#### [Task inputs]
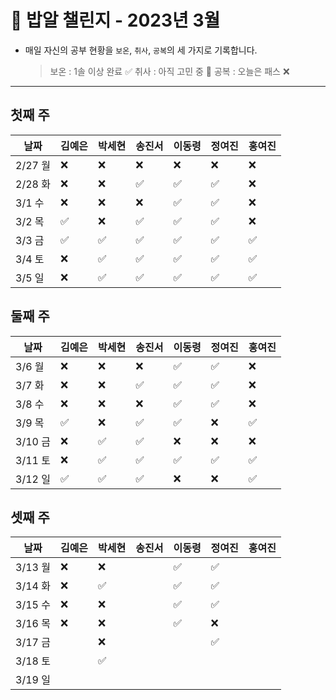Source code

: # 🍚 밥알 챌린지 - 2023년 3월
- 매일 자신의 공부 현황을 `보온`, `취사`, `공복`의 세 가지로 기록합니다.
    
    > 보온 : 1솔 이상 완료 ✅
    취사 : 아직 고민 중 🤔
    공복 : 오늘은 패스 ❌
---

## 첫째 주

**날짜**|김예은|박세현|송진서|이동령|정여진|홍여진
---|---|---|---|---|---|---
2/27 월|❌|❌|❌|❌|❌|❌
2/28 화|❌|❌|✅|✅|✅|❌
3/1 수|❌|❌|❌|✅|✅|❌
3/2 목|✅|❌|✅|✅|✅|❌
3/3 금|✅|✅|✅|✅|✅|✅
3/4 토|❌ |✅|✅|✅|✅|✅
3/5 일|❌ |✅|✅ |✅|✅|✅


## 둘째 주

**날짜**|김예은|박세현|송진서|이동령|정여진|홍여진
---|---|---|---|---|---|---
3/6 월|❌|❌|❌|✅|✅|❌
3/7 화|❌|❌|✅|✅|✅|❌
3/8 수|❌|❌|❌|✅|✅|❌
3/9 목|✅|❌|✅|✅|❌|✅
3/10 금|❌|✅|✅|❌|❌|❌
3/11 토|❌|✅|✅|✅|✅|✅
3/12 일|✅|✅|✅|❌|❌|✅



## 셋째 주

**날짜**|김예은|박세현|송진서|이동령|정여진|홍여진
---|---|---|---|---|---|---
3/13 월|❌|❌| |✅|✅|
3/14 화|❌|✅| |✅|✅|
3/15 수|❌ |❌| |✅|✅|
3/16 목|❌ |❌ | |✅|❌|
3/17 금| |❌ | | |✅|
3/18 토| |✅ | | | |
3/19 일| | | | | |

#### [The problem]
Copy out all of the listing word for word, but skip the images.

#### [Solution]
Source code

: # 🍚 밥알 챌린지 - 2023년 3월
- 매일 자신의 공부 현황을 `보온`, `취사`, `공복`의 세 가지로 기록합니다.
    
    > 보온 : 1솔 이상 완료 ✅
    취사 : 아직 고민 중 🤔
    공복 : 오늘은 패스 ❌
---

## 첫째 주

**날짜**|김예은|박세현|송진서|이동령|정여진|홍여진
---|---|---|---|---|---|---
2/27 월|❌|❌|❌|❌|❌|❌
2/28 화|❌|❌|✅|✅|✅|❌
3/1 수|❌|❌|❌|✅|✅|❌
3/2 목|✅|❌|✅|✅|✅|❌
3/3 금|✅|✅|✅|✅|✅|✅
3/4 토|❌ |✅|✅|✅|✅|✅
3/5 일|❌ |✅|✅ |✅|✅|✅


## 둘째 주

**날짜**|김예은|박세현|송진서|이동령|정여진|홍여진
---|---|---|---|---|---|---
3/6 월|❌|❌|❌|✅|✅|❌
3/7 화|❌|❌|✅|✅|✅|❌
3/8 수|❌|❌|❌|✅|✅|❌
3/9 목|✅|❌|✅|✅|❌|✅
3/10 금|❌|✅|✅|❌|❌|❌
3/11 토|❌|✅|✅|✅|✅|✅
3/12 일|✅|✅|✅|❌|❌|✅



## 셋째 주

**날짜**|김예은|박세현|송진서|이동령|정여진|홍여진
---|---|---|---|---|---|---
3/13 월|❌|❌| |✅|✅|
3/14 화|❌|✅| |✅|✅|
3/15 수|❌ |❌| |✅|✅|
3/16 목|❌ |❌ | |✅|❌|
3/17 금| |❌ | | |✅|
3/18 토| |✅ | | | |
3/19 일| | | | | |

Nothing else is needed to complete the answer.